The Myth of the Death of the Consumer
To stop consuming is to stop communicating.
This morning I ran across two seemingly unrelated stories:
Is Happiness Still That New Car Smell?
-- New York Times, Oct. 21, 2009
The recession and a growing awareness of the environment are causing many people to reassess their automobile ownership. After more than a century in which an automobile represented the American dream, car enthusiasm may no longer be a part of Americans' DNA.
And in the same newspaper, this piece:
No Budget, No Boundaires: It's the Real You
-- New York Times, Oct. 21, 2009
In a simulated universe like There.com, IMVU.com, or Second Life.com, the granddaddy of avatar-driven social networking sites, Ms. Rayna, an avatar on Second Life, and her free-spending cohort can quaff Champagne, teleport to private islands, and splurge on luxury brands that are the cyber equivalent of Prada waders or a Rolex watch. Real-world consumers may have snapped shut their wallets. But in these lavishly appointed realms it is still 2007, and conspicuous consumption is all the rage.
On the one hand, both of these stories are related by what the writers of each story separately refer to as modes of consumption during the recession. But they share a deeper, more profound connection that is less obvious, one that is related to a broader social theory of consumption.
An overt theme running through both stories is the death of "conspicuous consumption." In the case of the simulated universes, so-called "conspicuous" consumption is seen as a substitute for the "real" world's "conspicuous" consumption; the idea being expressed is that it compensates for something lacking in the real world. The connotation of compensation here is itself tied up with economics and the interplay between real and virtual.

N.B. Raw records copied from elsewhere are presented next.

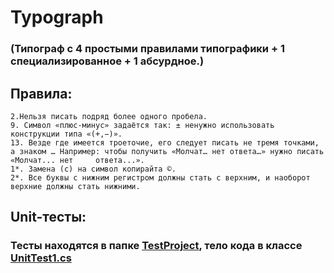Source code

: # Typograph

### (Типограф с 4 простыми правилами типографики + 1 специализированное + 1 абсурдное.)

## Правила:
    2.Нельзя писать подряд более одного пробела.
    9. Символ «плюс-минус» задаётся так: ± ненужно использовать конструкции типа «(+,−)».      
    13. Везде где имеется троеточие, его следует писать не тремя точками, а знаком … Например: чтобы получить «Молчат… нет ответа…» нужно писать «Молчат... нет     ответа...».
    1*. Замена (c) на символ копирайта ©.
    2*. Все буквы с нижним регистром должны стать с верхним, и наоборот верхние должны стать нижними.
    
## Unit-тесты:
### Тесты находятся в папке [TestProject](/TestProject/), тело кода в классе [UnitTest1.cs](/TestProject/UnitTest1.cs)
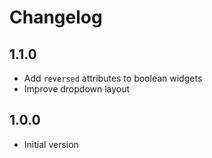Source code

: # Changelog

## 1.1.0

- Add `reversed` attributes to boolean widgets
- Improve dropdown layout

## 1.0.0

- Initial version
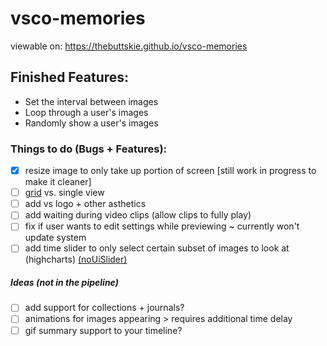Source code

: # vsco-memories

viewable on:
https://thebuttskie.github.io/vsco-memories

## Finished Features:
- Set the interval between images
- Loop through a user's images
- Randomly show a user's images


### Things to do (Bugs + Features):
- [x] resize image to only take up portion of screen [still work in progress to make it cleaner]
- [ ] [grid](https://developer.mozilla.org/en-US/docs/Web/CSS/CSS_Grid_Layout/Auto-placement_in_CSS_Grid_Layout) vs. single view
- [ ] add vs logo + other asthetics
- [ ] add waiting during video clips (allow clips to fully play)
- [ ] fix if user wants to edit settings while previewing ~ currently won't update system
- [ ] add time slider to only select certain subset of images to look at (highcharts) [(noUiSlider)](https://stackoverflow.com/questions/4753946/html5-slider-with-two-inputs-possible)

##### Ideas (not in the pipeline)
- [ ] add support for collections + journals?
- [ ] animations for images appearing > requires additional time delay
- [ ] gif summary support to your timeline?
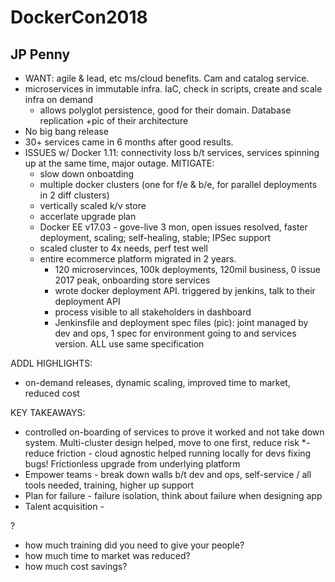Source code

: # DockerCon2018

## JP Penny

- WANT: agile & lead, etc ms/cloud benefits. Cam and catalog service.
- microservices in immutable infra. IaC, check in scripts, create and scale infra on demand
  - allows polyglot persistence, good for their domain. Database replication
+pic of their architecture
- No big bang release
- 30+ services came in 6 months after good results. 
- ISSUES w/ Docker 1.11: connectivity loss b/t services, services spinning up at the same time, major outage. MITIGATE:
  - slow down onboatding
  - multiple docker clusters (one for f/e & b/e, for parallel deployments in 2 diff clusters)
  - vertically scaled k/v store
  - accerlate upgrade plan
  - Docker EE v17.03 - gove-live 3 mon, open issues resolved, faster deployment, scaling; self-healing, stable; IPSec support
  - scaled cluster to 4x needs, perf test well
  - entire ecommerce platform migrated in 2 years.
    - 120 microservinces, 100k deployments, 120mil business, 0 issue 2017 peak, onboarding store services
    - wrote docker deployment API. triggered by jenkins, talk to their deployment API
    - process visible to all stakeholders in dashboard
    - Jenkinsfile and deployment spec files (pic): joint managed by dev and ops, 1 spec for environment going to and services version. ALL use same specification

ADDL HIGHLIGHTS:
- on-demand releases, dynamic scaling, improved time to market, reduced cost

KEY TAKEAWAYS:
- controlled on-boarding of services to prove it worked and not take down system. Multi-cluster design helped, move to one first, reduce risk
*- reduce friction - cloud agnostic helped running locally for devs fixing bugs! Frictionless upgrade from underlying platform
- Empower teams - break down walls b/t dev and ops, self-service / all tools needed, training, higher up support
- Plan for failure - failure isolation, think about failure when designing app
- Talent acquisition - 


?
- how much training did you need to give your people?
- how much time to market was reduced?
- how much cost savings?

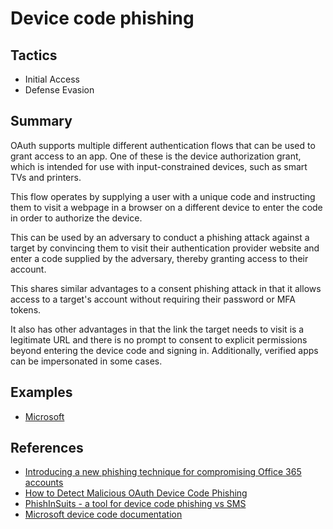 # Device code phishing

## Tactics
* Initial Access
* Defense Evasion

## Summary

OAuth supports multiple different authentication flows that can be used to grant access to an app. One of these is the device authorization grant, which is intended for use with input-constrained devices, such as smart TVs and printers.

This flow operates by supplying a user with a unique code and instructing them to visit a webpage in a browser on a different device to enter the code in order to authorize the device. 

This can be used by an adversary to conduct a phishing attack against a target by convincing them to visit their authentication provider website and enter a code supplied by the adversary, thereby granting access to their account.

This shares similar advantages to a consent phishing attack in that it allows access to a target's account without requiring their password or MFA tokens.

It also has other advantages in that the link the target needs to visit is a legitimate URL and there is no prompt to consent to explicit permissions beyond entering the device code and signing in. Additionally, verified apps can be impersonated in some cases. 

## Examples
* [Microsoft](examples/microsoft.md)

## References
* [Introducing a new phishing technique for compromising Office 365 accounts](https://aadinternals.com/post/phishing/)
* [How to Detect Malicious OAuth Device Code Phishing](https://www.inversecos.com/2022/12/how-to-detect-malicious-oauth-device.html)
* [PhishInSuits - a tool for device code phishing vs SMS](https://github.com/secureworks/PhishInSuits)
* [Microsoft device code documentation](https://learn.microsoft.com/en-us/azure/active-directory/develop/v2-oauth2-device-code)


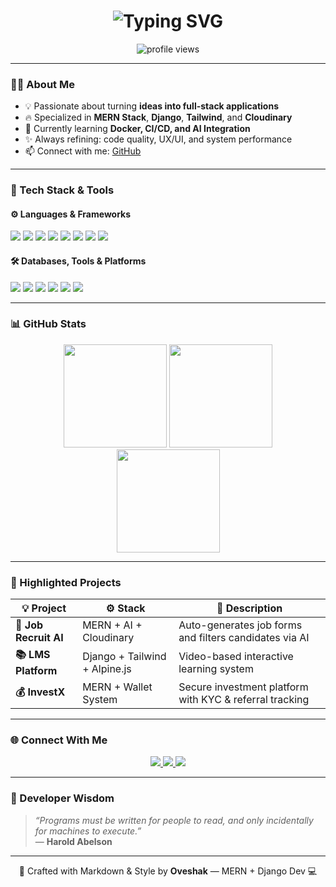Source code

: <!-- TYPING INTRO HEADER -->
<h1 align="center">
  <img src="https://readme-typing-svg.demolab.com?font=Fira+Code&size=24&duration=4000&pause=1000&center=true&vCenter=true&width=500&height=40&lines=Hi+there+👋+I'm+Oveshak!;Full+Stack+Developer+from+Bangladesh;MERN+%2B+Django+Enthusiast+💻;Let’s+Build+Something+Awesome+Together+🚀" alt="Typing SVG" />
</h1>

<p align="center">
  <img src="https://komarev.com/ghpvc/?username=oveshak&label=Profile+Views&color=FD6E0A&style=flat-square" alt="profile views"/>
</p>

---

<!-- ABOUT -->
### 👨‍💻 About Me

- 💡 Passionate about turning **ideas into full-stack applications**
- 🔥 Specialized in **MERN Stack**, **Django**, **Tailwind**, and **Cloudinary**
- 🧠 Currently learning **Docker, CI/CD, and AI Integration**
- ✨ Always refining: code quality, UX/UI, and system performance
- 📫 Connect with me: [GitHub](https://github.com/oveshak)

---

<!-- TECH STACK SECTION -->
### 🧰 Tech Stack & Tools

#### ⚙️ Languages & Frameworks
<p>
  <img src="https://img.shields.io/badge/JavaScript-F7DF1E?style=for-the-badge&logo=javascript&logoColor=black" />
  <img src="https://img.shields.io/badge/TypeScript-007ACC?style=for-the-badge&logo=typescript&logoColor=white" />
  <img src="https://img.shields.io/badge/Python-306998?style=for-the-badge&logo=python&logoColor=white" />
  <img src="https://img.shields.io/badge/Django-092E20?style=for-the-badge&logo=django&logoColor=white" />
  <img src="https://img.shields.io/badge/Node.js-339933?style=for-the-badge&logo=node.js&logoColor=white" />
  <img src="https://img.shields.io/badge/Express-000000?style=for-the-badge&logo=express&logoColor=white" />
  <img src="https://img.shields.io/badge/React-20232A?style=for-the-badge&logo=react&logoColor=61DAFB" />
  <img src="https://img.shields.io/badge/Tailwind-38B2AC?style=for-the-badge&logo=tailwindcss&logoColor=white" />
</p>

#### 🛠 Databases, Tools & Platforms
<p>
  <img src="https://img.shields.io/badge/MongoDB-4EA94B?style=for-the-badge&logo=mongodb&logoColor=white" />
  <img src="https://img.shields.io/badge/PostgreSQL-4169E1?style=for-the-badge&logo=postgresql&logoColor=white" />
  <img src="https://img.shields.io/badge/Cloudinary-3448C5?style=for-the-badge&logo=cloudinary&logoColor=white" />
  <img src="https://img.shields.io/badge/Git-F05032?style=for-the-badge&logo=git&logoColor=white" />
  <img src="https://img.shields.io/badge/Docker-2496ED?style=for-the-badge&logo=docker&logoColor=white" />
  <img src="https://img.shields.io/badge/VSCode-007ACC?style=for-the-badge&logo=visualstudiocode&logoColor=white" />
</p>

---

<!-- STATS SECTION -->
### 📊 GitHub Stats

<div align="center">
  <img src="https://github-readme-stats.vercel.app/api?username=oveshak&show_icons=true&theme=radical&border_radius=15&count_private=true" height="165"/>
  <img src="https://streak-stats.demolab.com?user=oveshak&theme=radical&border_radius=15" height="165"/>
</div>

<div align="center">
  <img src="https://github-readme-stats.vercel.app/api/top-langs/?username=oveshak&layout=compact&theme=radical&border_radius=15" height="165"/>
</div>

---

<!-- FEATURED PROJECTS -->
### 🚀 Highlighted Projects

| 💡 Project | ⚙️ Stack | 📄 Description |
|-----------|----------|----------------|
| **🔎 Job Recruit AI** | MERN + AI + Cloudinary | Auto-generates job forms and filters candidates via AI |
| **📚 LMS Platform** | Django + Tailwind + Alpine.js | Video-based interactive learning system |
| **💰 InvestX** | MERN + Wallet System | Secure investment platform with KYC & referral tracking |

---

<!-- CONNECT -->
### 🌐 Connect With Me

<p align="center">
  <a href="https://github.com/oveshak" target="_blank">
    <img src="https://img.shields.io/badge/GitHub-black?style=for-the-badge&logo=github&logoColor=white" />
  </a>
  <a href="mailto:your@email.com">
    <img src="https://img.shields.io/badge/Gmail-D14836?style=for-the-badge&logo=gmail&logoColor=white" />
  </a>
  <a href="https://linkedin.com/in/your-link">
    <img src="https://img.shields.io/badge/LinkedIn-0077B5?style=for-the-badge&logo=linkedin&logoColor=white" />
  </a>
</p>

---

<!-- FINAL QUOTE -->
### 💬 Developer Wisdom

> _“Programs must be written for people to read, and only incidentally for machines to execute.”_  
> — **Harold Abelson**

---

<p align="center">
  🚀 Crafted with Markdown & Style by <b>Oveshak</b> — MERN + Django Dev 💻
</p>
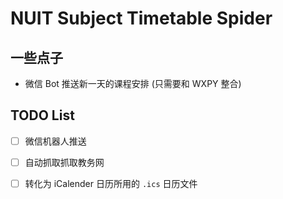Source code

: # NUIT Subject Timetable Spider

## 一些点子

* 微信 Bot 推送新一天的课程安排 (只需要和 WXPY 整合)



## TODO List

 - [ ] 微信机器人推送

 - [ ] 自动抓取抓取教务网
 
 - [ ] 转化为 iCalender 日历所用的 `.ics` 日历文件

 
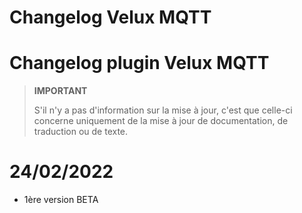 # Changelog Velux MQTT

# Changelog plugin Velux MQTT

>**IMPORTANT**
>
>S'il n'y a pas d'information sur la mise à jour, c'est que celle-ci concerne uniquement de la mise à jour de documentation, de traduction ou de texte.

# 24/02/2022

- 1ère version BETA
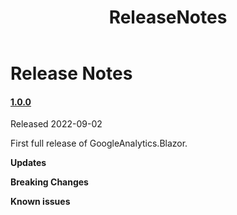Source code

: ﻿---
uid: A.ReleaseNotes
title: ReleaseNotes
---
# Release Notes

#### [1.0.0](https://github.com/Material-Blazor/GoogleAnalytics.Blazor/tree/1.0.0)

Released 2022-09-02

First full release of GoogleAnalytics.Blazor.

**Updates**

**Breaking Changes**

**Known issues**

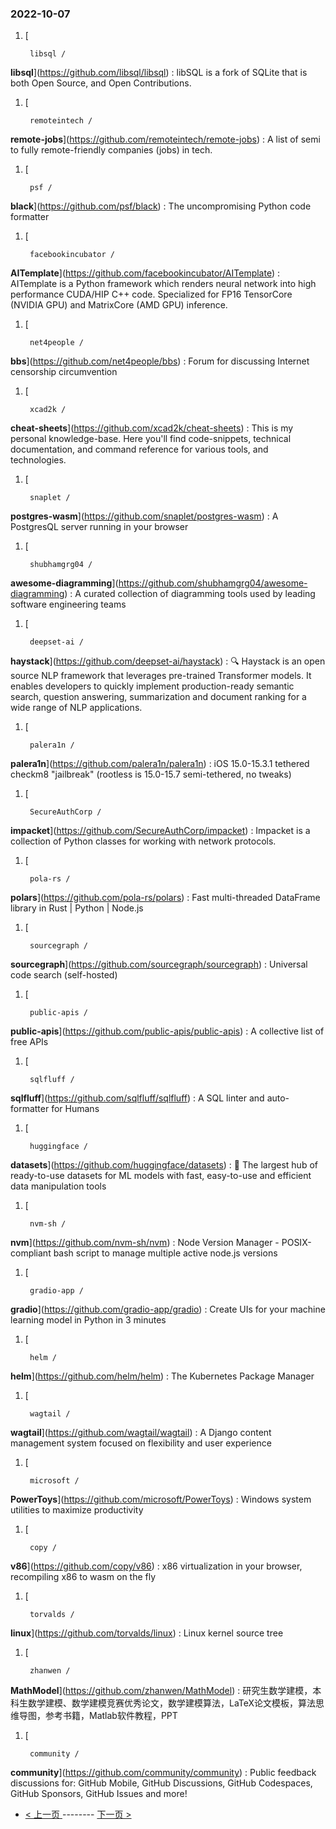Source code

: ### 2022-10-07 
1. [
    

        libsql /
**libsql**](https://github.com/libsql/libsql) : libSQL is a fork of SQLite that is both Open Source, and Open Contributions.
1. [
    

        remoteintech /
**remote-jobs**](https://github.com/remoteintech/remote-jobs) : A list of semi to fully remote-friendly companies (jobs) in tech.
1. [
    

        psf /
**black**](https://github.com/psf/black) : The uncompromising Python code formatter
1. [
    

        facebookincubator /
**AITemplate**](https://github.com/facebookincubator/AITemplate) : AITemplate is a Python framework which renders neural network into high performance CUDA/HIP C++ code. Specialized for FP16 TensorCore (NVIDIA GPU) and MatrixCore (AMD GPU) inference.
1. [
    

        net4people /
**bbs**](https://github.com/net4people/bbs) : Forum for discussing Internet censorship circumvention
1. [
    

        xcad2k /
**cheat-sheets**](https://github.com/xcad2k/cheat-sheets) : This is my personal knowledge-base. Here you'll find code-snippets, technical documentation, and command reference for various tools, and technologies.
1. [
    

        snaplet /
**postgres-wasm**](https://github.com/snaplet/postgres-wasm) : A PostgresQL server running in your browser
1. [
    

        shubhamgrg04 /
**awesome-diagramming**](https://github.com/shubhamgrg04/awesome-diagramming) : A curated collection of diagramming tools used by leading software engineering teams
1. [
    

        deepset-ai /
**haystack**](https://github.com/deepset-ai/haystack) : 🔍 Haystack is an open source NLP framework that leverages pre-trained Transformer models. It enables developers to quickly implement production-ready semantic search, question answering, summarization and document ranking for a wide range of NLP applications.
1. [
    

        palera1n /
**palera1n**](https://github.com/palera1n/palera1n) : iOS 15.0-15.3.1 tethered checkm8 "jailbreak" (rootless is 15.0-15.7 semi-tethered, no tweaks)
1. [
    

        SecureAuthCorp /
**impacket**](https://github.com/SecureAuthCorp/impacket) : Impacket is a collection of Python classes for working with network protocols.
1. [
    

        pola-rs /
**polars**](https://github.com/pola-rs/polars) : Fast multi-threaded DataFrame library in Rust | Python | Node.js
1. [
    

        sourcegraph /
**sourcegraph**](https://github.com/sourcegraph/sourcegraph) : Universal code search (self-hosted)
1. [
    

        public-apis /
**public-apis**](https://github.com/public-apis/public-apis) : A collective list of free APIs
1. [
    

        sqlfluff /
**sqlfluff**](https://github.com/sqlfluff/sqlfluff) : A SQL linter and auto-formatter for Humans
1. [
    

        huggingface /
**datasets**](https://github.com/huggingface/datasets) : 🤗 The largest hub of ready-to-use datasets for ML models with fast, easy-to-use and efficient data manipulation tools
1. [
    

        nvm-sh /
**nvm**](https://github.com/nvm-sh/nvm) : Node Version Manager - POSIX-compliant bash script to manage multiple active node.js versions
1. [
    

        gradio-app /
**gradio**](https://github.com/gradio-app/gradio) : Create UIs for your machine learning model in Python in 3 minutes
1. [
    

        helm /
**helm**](https://github.com/helm/helm) : The Kubernetes Package Manager
1. [
    

        wagtail /
**wagtail**](https://github.com/wagtail/wagtail) : A Django content management system focused on flexibility and user experience
1. [
    

        microsoft /
**PowerToys**](https://github.com/microsoft/PowerToys) : Windows system utilities to maximize productivity
1. [
    

        copy /
**v86**](https://github.com/copy/v86) : x86 virtualization in your browser, recompiling x86 to wasm on the fly
1. [
    

        torvalds /
**linux**](https://github.com/torvalds/linux) : Linux kernel source tree
1. [
    

        zhanwen /
**MathModel**](https://github.com/zhanwen/MathModel) : 研究生数学建模，本科生数学建模、数学建模竞赛优秀论文，数学建模算法，LaTeX论文模板，算法思维导图，参考书籍，Matlab软件教程，PPT
1. [
    

        community /
**community**](https://github.com/community/community) : Public feedback discussions for: GitHub Mobile, GitHub Discussions, GitHub Codespaces, GitHub Sponsors, GitHub Issues and more! 

- [ < 上一页 ](https://github.com/able8/github-trending-daily-record/blob/master/2022-10-06.md) -------- [ 下一页 > ](https://github.com/able8/github-trending-daily-record/blob/master/2022-10-08.md)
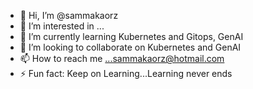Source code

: - 👋 Hi, I’m @sammakaorz
- 👀 I’m interested in ...
- 🌱 I’m currently learning Kubernetes and Gitops, GenAI
- 💞️ I’m looking to collaborate on Kubernetes and GenAI
- 📫 How to reach me ...sammakaorz@hotmail.com
- ⚡ Fun fact: Keep on Learning...Learning never ends

<!---
sammakaorz/sammakaorz is a ✨ special ✨ repository because its `README.md` (this file) appears on your GitHub profile.
You can click the Preview link to take a look at your changes.
--->
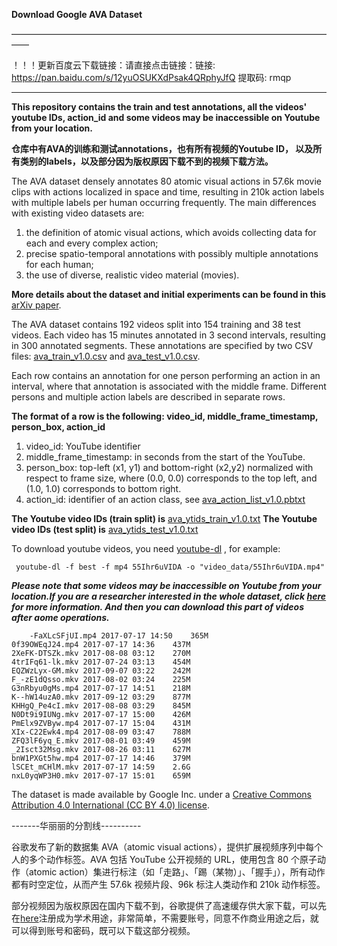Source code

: **Download Google AVA Dataset**

——————————————————————————————————————


！！！更新百度云下载链接：请直接点击链接：链接: https://pan.baidu.com/s/12yuOSUKXdPsak4QRphyJfQ 提取码: rmqp

_______________________________________

**This repository contains the train and test annotations, all the videos' youtube IDs, action_id and some videos may be inaccessible on Youtube from your location.**

**仓库中有AVA的训练和测试annotations，也有所有视频的Youtube ID， 以及所有类别的labels，以及部分因为版权原因下载不到的视频下载方法。**

The AVA dataset densely annotates 80 atomic visual actions in 57.6k movie clips with actions localized in space and time, resulting in 210k action labels with multiple labels per human occurring frequently. The main differences with existing video datasets are: 

1. the definition of atomic visual actions, which avoids collecting data for each and every complex action; 
2. precise spatio-temporal annotations with possibly multiple annotations for each human; 
3. the use of diverse, realistic video material (movies). 

**More details about the dataset and initial experiments can be found in this** [arXiv paper](https://arxiv.org/abs/1705.08421 "悬停显示"). 
  
The AVA dataset contains 192 videos split into 154 training and 38 test videos. Each video has 15 minutes annotated in 3 second intervals, resulting in 300 annotated segments. These annotations are specified by two CSV files: [ava_train_v1.0.csv](https://research.google.com/ava/download/ava_train_v1.0.csv "悬停显示") and [ava_test_v1.0.csv](https://research.google.com/ava/download/ava_test_v1.0.csv "悬停显示"). 

Each row contains an annotation for one person performing an action in an interval, where that annotation is associated with the middle frame. Different persons and multiple action labels are described in separate rows. 

**The format of a row is the following: video_id, middle_frame_timestamp, person_box, action_id**
1. video_id: YouTube identifier
2. middle_frame_timestamp: in seconds from the start of the YouTube.
3. person_box: top-left (x1, y1) and bottom-right (x2,y2) normalized with respect to frame size, where (0.0, 0.0) corresponds to the top left, and (1.0, 1.0) corresponds to bottom right.
4. action_id: identifier of an action class, see [ava_action_list_v1.0.pbtxt](https://research.google.com/ava/download/ava_action_list_v1.0.pbtxt "悬停显示")

**The Youtube video IDs (train split) is** [ava_ytids_train_v1.0.txt](./ava_ytids_train_v1.0.txt)
**The Youtube video IDs (test split) is** [ava_ytids_test_v1.0.txt](./ava_ytids_test_v1.0.txt)

To download youtube videos, you need [youtube-dl](https://github.com/rg3/youtube-dl/) , for example:
 
     youtube-dl -f best -f mp4 55Ihr6uVIDA -o "video_data/55Ihr6uVIDA.mp4"
     
***Please note that some videos may be inaccessible on Youtube from your location.If you are a researcher interested in the whole dataset, click [here](http://thoth.inrialpes.fr/ava/requestaccess.php "悬停显示") for more information. And then you can download this part of videos after aome operations.***

        -FaXLcSFjUI.mp4	2017-07-17 14:50	365M	 
	0f39OWEqJ24.mp4	2017-07-17 14:36	437M	 
	2XeFK-DTSZk.mkv	2017-08-08 03:12	270M	 
	4trIFq61-lk.mkv	2017-07-24 03:13	454M	 
	EQZWzLyx-GM.mkv	2017-09-07 03:22	242M	 
	F_-zE1dQsso.mkv	2017-08-02 03:24	225M	 
	G3nRbyu0gMs.mp4	2017-07-17 14:51	218M	 
	K--hW14uzA0.mkv	2017-09-12 03:29	877M	 
	KHHgQ_Pe4cI.mkv	2017-08-08 03:29	845M	 
	N0Dt9i9IUNg.mkv	2017-07-17 15:00	426M	 
	PmElx9ZVByw.mp4	2017-07-17 15:04	431M	 
	XIx-C22Ewk4.mp4	2017-08-09 03:47	788M	 
	ZFQ3lF6yq_E.mkv	2017-08-01 03:49	459M	 
	_2Isct32Msg.mkv	2017-08-26 03:11	627M	 
	bnW1PXGt5hw.mp4	2017-07-17 14:46	379M	 
	lSCEt_mCHlM.mkv	2017-07-17 14:59	2.6G	 
	nxL0yqWP3H0.mkv	2017-07-17 15:01	659M	


The dataset is made available by Google Inc. under a [Creative Commons Attribution 4.0 International (CC BY 4.0) license](https://creativecommons.org/licenses/by/4.0/ "悬停显示").

-------华丽丽的分割线----------

谷歌发布了新的数据集 AVA（atomic visual actions），提供扩展视频序列中每个人的多个动作标签。AVA 包括 YouTube 公开视频的 URL，使用包含 80 个原子动作（atomic action）集进行标注（如「走路」、「踢（某物）」、「握手」），所有动作都有时空定位，从而产生 57.6k 视频片段、96k 标注人类动作和 210k 动作标签。

部分视频因为版权原因在国内下载不到，谷歌提供了高速缓存供大家下载，可以先在[here](http://thoth.inrialpes.fr/ava/requestaccess.php "悬停显示")注册成为学术用途，非常简单，不需要账号，同意不作商业用途之后，就可以得到账号和密码，既可以下载这部分视频。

But what does it mean to consume conspicuously anyway? If we understand what it means to be "conspicuous" then we can see that conspicuous consumption is itself an act of communication. To consume conspicuously is to be seen producing an expenditure, which presumably is a transaction of higher velocity, and so within the logical framework of the dominant social system it's a transaction of higher worth, power, and prestige. But consumption is, at root, a form of communication.